AIM OF THE TASK:
Scan the lines below for the string "will". Reply with how many match, and no other words.

(THE DATA begins)

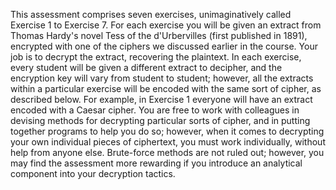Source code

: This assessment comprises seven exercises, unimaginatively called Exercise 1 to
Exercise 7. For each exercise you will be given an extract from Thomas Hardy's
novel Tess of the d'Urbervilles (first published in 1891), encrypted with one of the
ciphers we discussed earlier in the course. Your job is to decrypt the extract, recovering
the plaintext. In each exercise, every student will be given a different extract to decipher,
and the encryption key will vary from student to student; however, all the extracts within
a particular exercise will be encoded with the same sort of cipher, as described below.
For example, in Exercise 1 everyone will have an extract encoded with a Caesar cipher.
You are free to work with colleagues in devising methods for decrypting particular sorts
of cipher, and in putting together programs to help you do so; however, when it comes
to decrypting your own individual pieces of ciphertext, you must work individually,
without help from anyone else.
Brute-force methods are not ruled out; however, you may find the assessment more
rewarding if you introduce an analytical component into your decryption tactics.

(THE DATA ends)
(THE DATA begins)

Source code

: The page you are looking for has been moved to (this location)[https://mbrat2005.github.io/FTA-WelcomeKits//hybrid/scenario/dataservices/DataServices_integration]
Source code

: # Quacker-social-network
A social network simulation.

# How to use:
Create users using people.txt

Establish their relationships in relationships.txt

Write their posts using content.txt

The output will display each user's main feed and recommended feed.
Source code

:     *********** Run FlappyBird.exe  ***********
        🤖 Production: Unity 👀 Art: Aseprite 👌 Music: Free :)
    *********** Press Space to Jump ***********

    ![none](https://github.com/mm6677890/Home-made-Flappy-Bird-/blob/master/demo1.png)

(THE DATA ends)

TASK RESULT:
6